Thermal and combined high-temperature and high-pressure behavior of a natural intermediate scapolite

A natural intermediate member of the scapolite solid solution (Me47; experimental chemical formula: (Na1.86Ca1.86K0.23Fe0.01)(Al4.36Si7.64)O24[Cl0.48(CO3)0.48(SO4)0.01]), with the unusual I4/m space group, has been studied at various temperatures and combined high-T and high-P by means of in situ single-crystal and powder X-ray diffraction, at both conventional and synchrotron sources.
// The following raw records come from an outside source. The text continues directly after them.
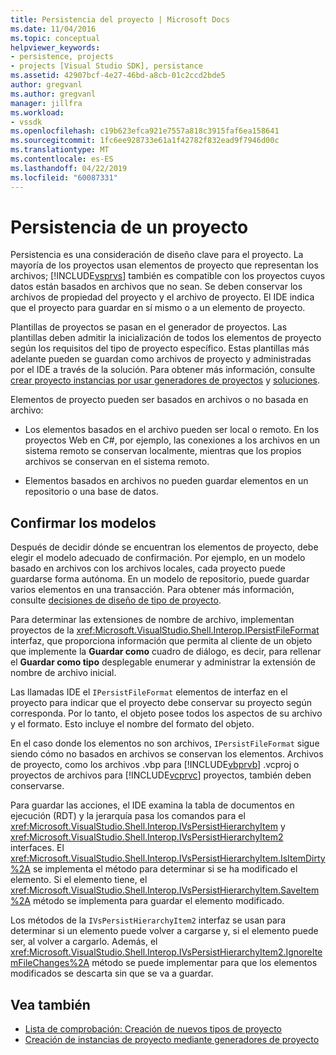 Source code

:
 ```yaml
---
title: Persistencia del proyecto | Microsoft Docs
ms.date: 11/04/2016
ms.topic: conceptual
helpviewer_keywords:
- persistence, projects
- projects [Visual Studio SDK], persistance
ms.assetid: 42907bcf-4e27-46bd-a8cb-01c2ccd2bde5
author: gregvanl
ms.author: gregvanl
manager: jillfra
ms.workload:
- vssdk
ms.openlocfilehash: c19b623efca921e7557a818c3915faf6ea158641
ms.sourcegitcommit: 1fc6ee928733e61a1f42782f832ead9f7946d00c
ms.translationtype: MT
ms.contentlocale: es-ES
ms.lasthandoff: 04/22/2019
ms.locfileid: "60087331"
---
```

# <a name="project-persistence"></a>Persistencia de un proyecto
Persistencia es una consideración de diseño clave para el proyecto. La mayoría de los proyectos usan elementos de proyecto que representan los archivos; [!INCLUDE[vsprvs](../../code-quality/includes/vsprvs_md.md)] también es compatible con los proyectos cuyos datos están basados en archivos que no sean. Se deben conservar los archivos de propiedad del proyecto y el archivo de proyecto. El IDE indica que el proyecto para guardar en sí mismo o a un elemento de proyecto.

 Plantillas de proyectos se pasan en el generador de proyectos. Las plantillas deben admitir la inicialización de todos los elementos de proyecto según los requisitos del tipo de proyecto específico. Estas plantillas más adelante pueden se guardan como archivos de proyecto y administradas por el IDE a través de la solución. Para obtener más información, consulte [crear proyecto instancias por usar generadores de proyectos](../../extensibility/internals/creating-project-instances-by-using-project-factories.md) y [soluciones](../../extensibility/internals/solutions-overview.md).

 Elementos de proyecto pueden ser basados en archivos o no basada en archivo:

- Los elementos basados en el archivo pueden ser local o remoto. En los proyectos Web en C#, por ejemplo, las conexiones a los archivos en un sistema remoto se conservan localmente, mientras que los propios archivos se conservan en el sistema remoto.

- Elementos basados en archivos no pueden guardar elementos en un repositorio o una base de datos.

## <a name="commit-models"></a>Confirmar los modelos
 Después de decidir dónde se encuentran los elementos de proyecto, debe elegir el modelo adecuado de confirmación. Por ejemplo, en un modelo basado en archivos con los archivos locales, cada proyecto puede guardarse forma autónoma. En un modelo de repositorio, puede guardar varios elementos en una transacción. Para obtener más información, consulte [decisiones de diseño de tipo de proyecto](../../extensibility/internals/project-type-design-decisions.md).

 Para determinar las extensiones de nombre de archivo, implementan proyectos de la <xref:Microsoft.VisualStudio.Shell.Interop.IPersistFileFormat> interfaz, que proporciona información que permita al cliente de un objeto que implemente la **Guardar como** cuadro de diálogo, es decir, para rellenar el **Guardar como tipo**  desplegable enumerar y administrar la extensión de nombre de archivo inicial.

 Las llamadas IDE el `IPersistFileFormat` elementos de interfaz en el proyecto para indicar que el proyecto debe conservar su proyecto según corresponda. Por lo tanto, el objeto posee todos los aspectos de su archivo y el formato. Esto incluye el nombre del formato del objeto.

 En el caso donde los elementos no son archivos, `IPersistFileFormat` sigue siendo cómo no basados en archivos se conservan los elementos. Archivos de proyecto, como los archivos .vbp para [!INCLUDE[vbprvb](../../code-quality/includes/vbprvb_md.md)] .vcproj o proyectos de archivos para [!INCLUDE[vcprvc](../../code-quality/includes/vcprvc_md.md)] proyectos, también deben conservarse.

 Para guardar las acciones, el IDE examina la tabla de documentos en ejecución (RDT) y la jerarquía pasa los comandos para el <xref:Microsoft.VisualStudio.Shell.Interop.IVsPersistHierarchyItem> y <xref:Microsoft.VisualStudio.Shell.Interop.IVsPersistHierarchyItem2> interfaces. El <xref:Microsoft.VisualStudio.Shell.Interop.IVsPersistHierarchyItem.IsItemDirty%2A> se implementa el método para determinar si se ha modificado el elemento. Si el elemento tiene, el <xref:Microsoft.VisualStudio.Shell.Interop.IVsPersistHierarchyItem.SaveItem%2A> método se implementa para guardar el elemento modificado.

 Los métodos de la `IVsPersistHierarchyItem2` interfaz se usan para determinar si un elemento puede volver a cargarse y, si el elemento puede ser, al volver a cargarlo. Además, el <xref:Microsoft.VisualStudio.Shell.Interop.IVsPersistHierarchyItem2.IgnoreItemFileChanges%2A> método se puede implementar para que los elementos modificados se descarta sin que se va a guardar.

## <a name="see-also"></a>Vea también
- [Lista de comprobación: Creación de nuevos tipos de proyecto](../../extensibility/internals/checklist-creating-new-project-types.md)
- [Creación de instancias de proyecto mediante generadores de proyecto](../../extensibility/internals/creating-project-instances-by-using-project-factories.md)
In addition, single-crystal neutron diffraction data were collected at ambient-T and 685 °C. A fit of the experimental V-T data with a thermal equation of state yielded a calculated thermal expansion coefficient at ambient conditions: αV25°C = 1/V0·(∂V/∂T)P,25°C = 1.74(3)·10-5 K-1. A comparative analysis of the elastic behavior of scapolite based on this study and other high-T XRD data reported in the literature suggests that a thorough re-investigation of the different members of the marialite-meionite solid solution is needed to fully understand the role of crystal chemistry on the thermal behavior of these complex non-binary solid solutions. The experimental data obtained within the full temperature range of analysis at ambient pressure confirm that the investigated sample always preserves the I4/m space group, and possible implications on the metastability of I4/m intermediate scapolite are discussed. Neutron diffraction data show that no significant Si and Al re-arrangement among the T sites occurs between 25 and 685 °C. The combined high-T and high-P data show that at 650 °C and between 10.30(5) and 10.71(5) GPa a phase transition towards a triclinic polymorph occurs, with a positive Clapeyron slope (i.e., dP/dT > 0). A comprehensive description of the atomic-scale structure deformation mechanisms induced by temperature and/or pressure, including those leading to structural instability, is provided based on single-crystal structure refinements.